Uma das principais preocupações em relação ao uso de maconha medicinal em animais se dá pela toxicidade do THC, o tetrahidrocanabinol, substância psicotrópica e alucinógena da planta. Segundo a Associação Canadense de Medicina Veterinária Canabinóide , a dose mínima para efeitos de toxicidade por THC em cães é de 0,5mg/kg.

No entanto, a grande maioria dos medicamentos administrados com aCannabis sativa utilizam apenas do canabidiol, que não é tóxico.

A situação brasileira

Apesar da comprovação científica dos benefícios da maconha medicinal no tratamento de animais, ela ainda não é legalizada no Brasil. A resolução RDC Nº 327 da Anvisa, de dezembro de 2019 — que concedeu a fabricação, importação, comercialização e prescrição da cannabis para tratamentos – ressalta que a substância é permitida apenas “para fins medicinais de uso humano”.

Em 2021, o deputado federal Bacelar (PV-BA) apresentou um projeto de lei para que as autorizações concedidas ao uso de produtos derivados deCannabis sativa também se destinassem à veterinária. O texto afirma que somente seriam aceitos medicamentos que fossem autorizados junto aos órgãos reguladores responsáveis, como a Anvisa.

A demora e indecisão legislativa faz com que tutores e veterinários tenham que recorrer ao Judiciário para receber medicações para os animais, com grandes chances de ganhar a causa. Isso porque existe um limbo jurídico : ao mesmo tempo que a Anvisa e o Ministério da Agricultura, Pecuária e Abastecimento impedem a utilização da maconha medicinal, o estatuto da profissão permite que médicos veterinários receitem quaisquer tratamentos que julguem eficazes.

Assim, com a obtenção de um habeas corpus preventivo – semelhante ao salvo conduto recebido pelo professor da UFSC –, tanto o dono do quanto o veterinário têm autorização para obter esses medicamentos, sem o risco de ser enquadrado na prática de crime de tráfico, sobretudo pelo artigo 33 da Lei de Drogas .

Muitos donos de pets vão atrás de pacientes que têm autorização para cultivo , chamados de anjos, para comprarem os medicamentos. Em entrevista ao podcast “ Bichos na escuta ”, do Fantástico, o médico veterinário Fábio Mercante de San Juan explica que essa é uma prática perigosa, pois a plantação é permitida apenas para uso próprio. Ou seja, tanto quem vende quanto quem compra corre o risco de sofrer consequências penais.

“A gente está passando pela mesma situação que as mães humanas passaram com seus filhos.
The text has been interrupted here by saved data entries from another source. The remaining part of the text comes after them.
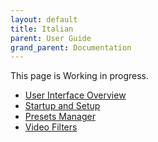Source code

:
 ```yaml
---
layout: default
title: Italian
parent: User Guide
grand_parent: Documentation
---
```


This page is Working in progress.

- [User Interface Overview](1-User_Interface_Overview_it.pdf)  
- [Startup and Setup](2-Startup_and_Setup_it.pdf)
- [Presets Manager](3-Presets_Manager_it.pdf)
- [Video Filters](4-Video_filters_it.pdf)
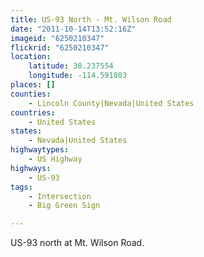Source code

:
 ```yaml
---
title: US-93 North - Mt. Wilson Road
date: "2011-10-14T13:52:16Z"
imageid: "6250210347"
flickrid: "6250210347"
location:
    latitude: 38.237554
    longitude: -114.591803
places: []
counties:
    - Lincoln County|Nevada|United States
countries:
    - United States
states:
    - Nevada|United States
highwaytypes:
    - US Highway
highways:
    - US-93
tags:
    - Intersection
    - Big Green Sign

---
```

US-93 north at Mt. Wilson Road.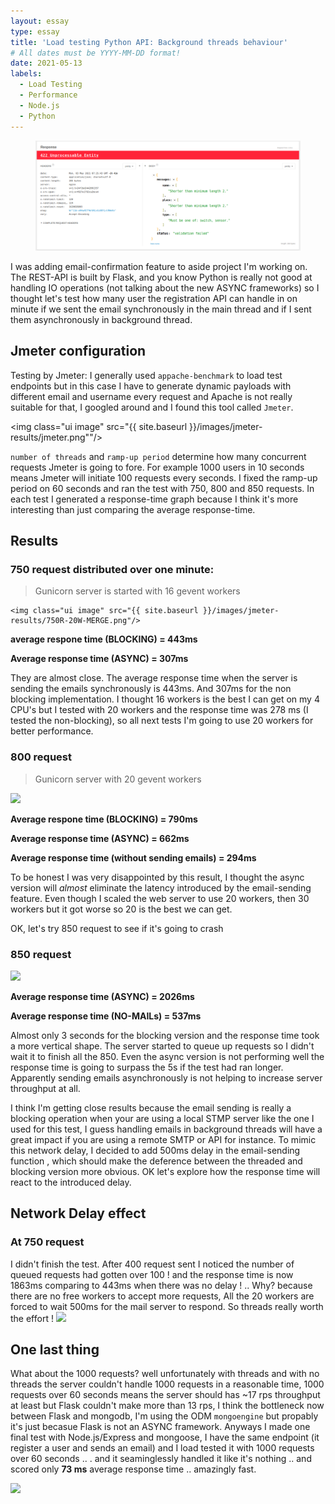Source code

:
 ```yaml
---
layout: essay
type: essay
title: 'Load testing Python API: Background threads behaviour'
# All dates must be YYYY-MM-DD format!
date: 2021-05-13
labels:
  - Load Testing
  - Performance
  - Node.js
  - Python
---
```


<figure class="ui image centered">
	<img src="../images/422.png">
</figure>

I was adding email-confirmation feature to aside project I'm working on. The REST-API is built by Flask, and you know Python is really not good at handling IO operations (not talking about the new ASYNC frameworks) so I thought let's test how many user the registration API can handle in on minute if we sent the email synchronously in the main thread and if I sent them asynchronously in background thread.

## Jmeter configuration

Testing by Jmeter:
I generally used `appache-benchmark` to load test endpoints but in this case I have to generate dynamic payloads with different email and username every request and Apache is not really suitable for that, I googled around and I found this tool called `Jmeter`.

<img class="ui image" src="{{ site.baseurl }}/images/jmeter-results/jmeter.png""/>

`number of threads` and `ramp-up period` determine how many concurrent requests Jmeter is going to fore. For example 1000 users in 10 seconds means Jmeter will initiate 100 requests every seconds.
I fixed the ramp-up period on 60 seconds and ran the test with 750, 800 and 850 requests. In each test I generated a response-time graph because I think it's more interesting than just comparing the average response-time.

## Results

### 750 request distributed over one minute:

> Gunicorn server is started with 16 gevent workers

    <img class="ui image" src="{{ site.baseurl }}/images/jmeter-results/750R-20W-MERGE.png"/>

**average respone time (BLOCKING) = 443ms**

**Average response time (ASYNC) = 307ms**

They are almost close. The average response time when the server is sending the emails synchronously is 443ms. And 307ms for the non blocking implementation.
I thought 16 workers is the best I can get on my 4 CPU's but I tested with 20 workers and the response time was 278 ms (I tested the non-blocking), so all next tests I'm going to use 20 workers for better performance.

### 800 request

> Gunicorn server with 20 gevent workers

   <img class="ui image" src="{{ site.baseurl }}/images/jmeter-results/800R-20W-MERGE.png"/>

**Average respone time (BLOCKING) = 790ms**

**Average response time (ASYNC) = 662ms**

**Average response time (without sending emails) = 294ms**

To be honest I was very disappointed by this result, I thought the async version will _almost_ eliminate the latency introduced by the email-sending feature.
Even though I scaled the web server to use 20 workers, then 30 workers but it got worse so 20 is the best we can get.

OK, let's try 850 request to see if it's going to crash

### 850 request

  <img class="ui image" src="{{ site.baseurl }}/images/jmeter-results/850R-20W-MERGE.png"/>

**Average response time (ASYNC) = 2026ms**

**Average response time (NO-MAILs) = 537ms**

Almost only 3 seconds for the blocking version and the response time took a more vertical shape. The server started to queue up requests so I didn't wait it to finish all the 850. Even the async version is not performing well the response time is going to surpass the 5s if the test had ran longer. Apparently sending emails asynchronously is not helping to increase server throughput at all.

I think I'm getting close results because the email sending is really a blocking operation when your are using a local STMP server like the one I used for this test, I guess handling emails in background threads will have a great impact if you are using a remote SMTP or API for instance. To mimic this network delay, I decided to add 500ms delay in the email-sending function , which should make the deference between the threaded and blocking version more obvious.
OK let's explore how the response time will react to the introduced delay.

## Network Delay effect

### At 750 request

I didn't finish the test. After 400 request sent I noticed the number of queued requests had gotten over 100 ! and the response time is now 1863ms comparing to 443ms when there was no delay ! .. Why? because there are no free workers to accept more requests, All the 20 workers are forced to wait 500ms for the mail server to respond. So threads really worth the effort !
<img class="ui image" src="{{ site.baseurl }}/images/jmeter-results/DELAY-750R.png"/>

## One last thing

What about the 1000 requests? well unfortunately with threads and with no threads the server couldn't handle 1000 requests in a reasonable time, 1000 requests over 60 seconds means the server should has ~17 rps throughput at least but Flask couldn't make more than 13 rps, I think the bottleneck now between Flask and mongodb, I'm using the ODM `mongoengine` but propably it's just becasue Flask is not an ASYNC framework. Anyways I made one final test with Node.js/Express and mongoose, I have the same endpoint (it register a user and sends an email) and I load tested it with 1000 requests over 60 seconds .. . and it seaminglessly handled it like it's nothing .. and scored only **73 ms** average response time .. amazingly fast.

  <img class="ui image" src="{{ site.baseurl }}/images/jmeter-results/NODE-PYTHON.png"/>
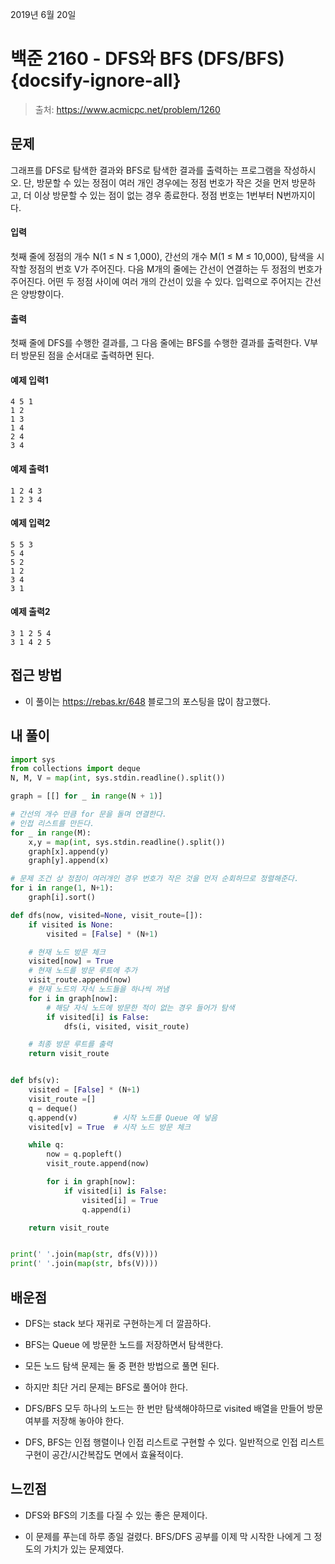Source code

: 2019년 6월 20일

# 백준 2160 - DFS와 BFS (DFS/BFS) {docsify-ignore-all}

> 출처: https://www.acmicpc.net/problem/1260

## 문제

그래프를 DFS로 탐색한 결과와 BFS로 탐색한 결과를 출력하는 프로그램을 작성하시오. 단, 방문할 수 있는 정점이 여러 개인 경우에는 정점 번호가 작은 것을 먼저 방문하고, 더 이상 방문할 수 있는 점이 없는 경우 종료한다. 정점 번호는 1번부터 N번까지이다.

#### 입력

첫째 줄에 정점의 개수 N(1 ≤ N ≤ 1,000), 간선의 개수 M(1 ≤ M ≤ 10,000), 탐색을 시작할 정점의 번호 V가 주어진다. 다음 M개의 줄에는 간선이 연결하는 두 정점의 번호가 주어진다. 어떤 두 정점 사이에 여러 개의 간선이 있을 수 있다. 입력으로 주어지는 간선은 양방향이다.

#### 출력

첫째 줄에 DFS를 수행한 결과를, 그 다음 줄에는 BFS를 수행한 결과를 출력한다. V부터 방문된 점을 순서대로 출력하면 된다.

#### 예제 입력1

```
4 5 1
1 2
1 3
1 4
2 4
3 4
```

#### 예제 출력1

```
1 2 4 3
1 2 3 4
```

#### 예제 입력2

```
5 5 3
5 4
5 2
1 2
3 4
3 1
```

#### 예제 출력2

```
3 1 2 5 4
3 1 4 2 5
```

## 접근 방법

- 이 풀이는 https://rebas.kr/648 블로그의 포스팅을 많이 참고했다.

## 내 풀이

```python
import sys
from collections import deque
N, M, V = map(int, sys.stdin.readline().split())

graph = [[] for _ in range(N + 1)]

# 간선의 개수 만큼 for 문을 돌며 연결한다.
# 인접 리스트를 만든다.
for _ in range(M):
    x,y = map(int, sys.stdin.readline().split())
    graph[x].append(y)
    graph[y].append(x)

# 문제 조건 상 정점이 여러개인 경우 번호가 작은 것을 먼저 순회하므로 정렬해준다.
for i in range(1, N+1):
    graph[i].sort()

def dfs(now, visited=None, visit_route=[]):
    if visited is None:
        visited = [False] * (N+1)

    # 현재 노드 방문 체크
    visited[now] = True
    # 현재 노드를 방문 루트에 추가
    visit_route.append(now)
    # 현재 노드의 자식 노드들을 하나씩 꺼냄
    for i in graph[now]:
        # 해당 자식 노드에 방문한 적이 없는 경우 들어가 탐색
        if visited[i] is False:
            dfs(i, visited, visit_route)

    # 최종 방문 루트를 출력
    return visit_route


def bfs(v):
    visited = [False] * (N+1)
    visit_route =[]
    q = deque()
    q.append(v)        # 시작 노드를 Queue 에 넣음
    visited[v] = True  # 시작 노드 방문 체크

    while q:
        now = q.popleft()
        visit_route.append(now)

        for i in graph[now]:
            if visited[i] is False:
                visited[i] = True
                q.append(i)

    return visit_route


print(' '.join(map(str, dfs(V))))
print(' '.join(map(str, bfs(V))))
```

## 배운점

- DFS는 stack 보다 재귀로 구현하는게 더 깔끔하다.

- BFS는 Queue 에 방문한 노드를 저장하면서 탐색한다.

- 모든 노드 탐색 문제는 둘 중 편한 방법으로 풀면 된다.

- 하지만 최단 거리 문제는 BFS로 풀어야 한다.

- DFS/BFS 모두 하나의 노드는 한 번만 탐색해야하므로 visited 배열을 만들어 방문 여부를 저장해 놓아야 한다.

- DFS, BFS는 인접 행렬이나 인접 리스트로 구현할 수 있다. 일반적으로 인접 리스트 구현이 공간/시간복잡도 면에서 효율적이다.

## 느낀점

- DFS와 BFS의 기초를 다질 수 있는 좋은 문제이다.

- 이 문제를 푸는데 하루 종일 걸렸다. BFS/DFS 공부를 이제 막 시작한 나에게 그 정도의 가치가 있는 문제였다.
Porque as pessoas se veem sem saída”, ressalta San Juan.

O debate ao redor do mundo

A discussão sobre o uso veterinário da cannabis não é exclusividade brasileira . Nos Estados Unidos , a FDA , agência americana de regulação de alimentos e remédios, não aprovou nenhuma medicação veterinária com derivados da maconha.

No entanto, a AMDUCA (Lei de Esclarecimento do Uso de Drogas Medicinais em Animais), de 1994, permite que medicamentos para humanos sejam prescritos para animais, desde que se comprove que a falta de tratamento gere sofrimento ou morte ao animal. Com isso, nos 38 estados americanos que autorizaram o uso medicinal da maconha , a administração veterinária também pode ser feita.

No Canadá, não há medicamentos veterinários com cannabis autorizados. No entanto, partes da planta da maconha que não têm substâncias psicoativas – sementes não vivas, caules, fibras e raízes – podem fazer parte da formulação de Produtos de Saúde Veterinária, usados para saúde e bem-estar do animal.

Nos países da União Europeia também há certa dubiedade sobre o uso veterinário da maconha medicinal. Apesar da Federação Veterinária Europeia constatar que esse tipo de medicação não foi aprovada, alguns remédios são registrados como homeopáticos na legislação veterinária.

A organização sugere que se façam pesquisas sobre a eficiência da planta e que, enquanto isso não acontece, a prescrição de medicamentos com cannabis deve ser feita única e exclusivamente por veterinários.